Emerging Transcriptional and Genomic Mechanisms Mediating Carbapenem and Polymyxin Resistance in Enterobacteriaceae: a Systematic Review of Current Reports

Abstract

The spread of carbapenem- and polymyxin-resistant Enterobacteriaceae poses a significant threat to public health, challenging clinicians worldwide with limited therapeutic options. This review describes the current coding and noncoding genetic and transcriptional mechanisms mediating carbapenem and polymyxin resistance, respectively. A systematic review of all studies published in PubMed database between 2015 to October 2020 was performed. Journal articles evaluating carbapenem and polymyxin resistance mechanisms, respectively, were included. The search identified 171 journal articles for inclusion. Different New Delhi metallo-β-lactamase (NDM) carbapenemase variants had different transcriptional and affinity responses to different carbapenems. Mutations within the Klebsiella pneumoniae carbapenemase (KPC) mobile transposon, Tn4401, affect its promoter activity and expression levels, increasing carbapenem resistance. Insertion of IS26 in ardK increased imipenemase expression 53-fold. ompCF porin downregulation (mediated by envZ and ompR mutations), micCF small RNA hyperexpression, efflux upregulation (mediated by acrA, acrR, araC, marA, soxS, ramA, etc.), and mutations in acrAB-tolC mediated clinical carbapenem resistance when coupled with β-lactamase activity in a species-specific manner but not when acting without β-lactamases. Mutations in pmrAB, phoPQ, crrAB, and mgrB affect phosphorylation of lipid A of the lipopolysaccharide through the pmrHFIJKLM (arnBCDATEF or pbgP) cluster, leading to polymyxin resistance; mgrB inactivation also affected capsule structure. Mobile and induced mcr, efflux hyperexpression and porin downregulation, and Ecr transmembrane protein also conferred polymyxin resistance and heteroresistance. Carbapenem and polymyxin resistance is thus mediated by a diverse range of genetic and transcriptional mechanisms that are easily activated in an inducing environment. The molecular understanding of these emerging mechanisms can aid in developing new therapeutics for multidrug-resistant Enterobacteriaceae isolates.

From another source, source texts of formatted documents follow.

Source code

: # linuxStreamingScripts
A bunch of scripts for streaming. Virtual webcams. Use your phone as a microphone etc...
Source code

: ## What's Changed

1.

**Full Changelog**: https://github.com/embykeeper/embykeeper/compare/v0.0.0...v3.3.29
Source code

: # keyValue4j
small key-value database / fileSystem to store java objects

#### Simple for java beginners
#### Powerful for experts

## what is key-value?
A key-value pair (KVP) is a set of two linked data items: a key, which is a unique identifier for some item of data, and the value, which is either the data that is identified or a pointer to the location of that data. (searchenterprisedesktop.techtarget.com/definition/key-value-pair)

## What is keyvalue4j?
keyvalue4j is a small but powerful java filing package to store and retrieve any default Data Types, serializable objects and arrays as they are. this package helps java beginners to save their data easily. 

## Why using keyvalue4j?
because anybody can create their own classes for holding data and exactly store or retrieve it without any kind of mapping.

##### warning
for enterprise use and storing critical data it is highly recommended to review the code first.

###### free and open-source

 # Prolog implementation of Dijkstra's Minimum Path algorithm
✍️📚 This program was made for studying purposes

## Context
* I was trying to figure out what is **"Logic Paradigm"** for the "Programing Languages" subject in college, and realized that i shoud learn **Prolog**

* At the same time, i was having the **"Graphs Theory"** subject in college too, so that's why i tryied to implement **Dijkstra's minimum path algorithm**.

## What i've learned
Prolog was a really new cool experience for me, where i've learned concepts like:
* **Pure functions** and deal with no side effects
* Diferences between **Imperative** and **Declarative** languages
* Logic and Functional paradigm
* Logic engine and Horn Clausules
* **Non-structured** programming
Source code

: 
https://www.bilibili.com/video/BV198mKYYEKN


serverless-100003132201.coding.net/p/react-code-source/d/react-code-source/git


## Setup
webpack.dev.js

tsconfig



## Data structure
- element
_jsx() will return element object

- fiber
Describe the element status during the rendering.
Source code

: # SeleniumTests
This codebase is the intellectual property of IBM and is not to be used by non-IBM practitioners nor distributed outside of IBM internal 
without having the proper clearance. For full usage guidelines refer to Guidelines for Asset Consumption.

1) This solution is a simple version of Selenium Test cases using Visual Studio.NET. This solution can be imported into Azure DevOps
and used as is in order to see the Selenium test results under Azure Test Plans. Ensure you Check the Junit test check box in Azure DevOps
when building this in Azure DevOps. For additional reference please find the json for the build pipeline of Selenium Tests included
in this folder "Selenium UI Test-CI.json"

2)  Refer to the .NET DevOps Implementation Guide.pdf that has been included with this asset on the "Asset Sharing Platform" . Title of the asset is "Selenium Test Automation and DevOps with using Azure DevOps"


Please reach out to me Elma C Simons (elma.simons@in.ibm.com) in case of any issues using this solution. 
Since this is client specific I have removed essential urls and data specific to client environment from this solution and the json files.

Keywords: Enterobacteriaceae; Enterobacteriales; antimicrobial resistance mechanisms; carbapenem resistance; carbapenems; colistin; polymyxin resistance; resistance mechanisms; transcription factors.

FIG 1

Summary of the carbapenem resistance mechanisms seen in Gram-negative bacteria (Enterobacteriaceae). (A) High-level resistance to carbapenems can be mediated by the alteration of membrane permeability due to porin mutations, restricting the entry of antibiotics into the periplasmic space. (B and C) Further, the hydrolysis of carbapenems (green balls) by highly expressed (increased concentrations of) AmpCs, and extended-spectrum β-lactamases (ESBLs) (B), as well as carbapenemases (C), respectively, also confer resistance to carbapenems. (D) Increased efflux pump activity also decreases the concentration of antibiotics (carbapenems) in the periplasmic space, reducing susceptibility to the antibiotic. (E) Finally, mobile genetic elements (MGEs), such as plasmids (with high copy numbers), transposons, and insertion sequences (upstream or within promoter sequences), can increase the expression levels of carbapenemases, AmpCs, and ESBLs, leading to higher levels of resistance to carbapenems. The figure was constructed using chemix.org and Paint 3D.

FIG 2

Representation of the various mechanisms and determinants interacting to mediate polymyxin resistance in Gram-negative bacteria. The LPS of the outer membrane of Gram-negative bacteria is modified through PmrC, the pbgP operon, and mcr-type genes. The PmrC and PbgP genes are regulated by three two-component systems—PhoPQ, PmrAB, and CrrAB—that are interconnected by CrrC and PmrD proteins. The newly discovered DedA and Ecr proteins also activate PbgP through PhoPQ, whereas Ecr also activates DedA and TolC. Heteroresistance in Enterobacter sp. is thought to be mediated by Ecr membrane proteins. A “+” indicates activation toward upregulation; a “–” indicates repression/inhibition toward downregulation. The diagram was constructed using Paint 3D with a structure based on one by Cheng et al. (75).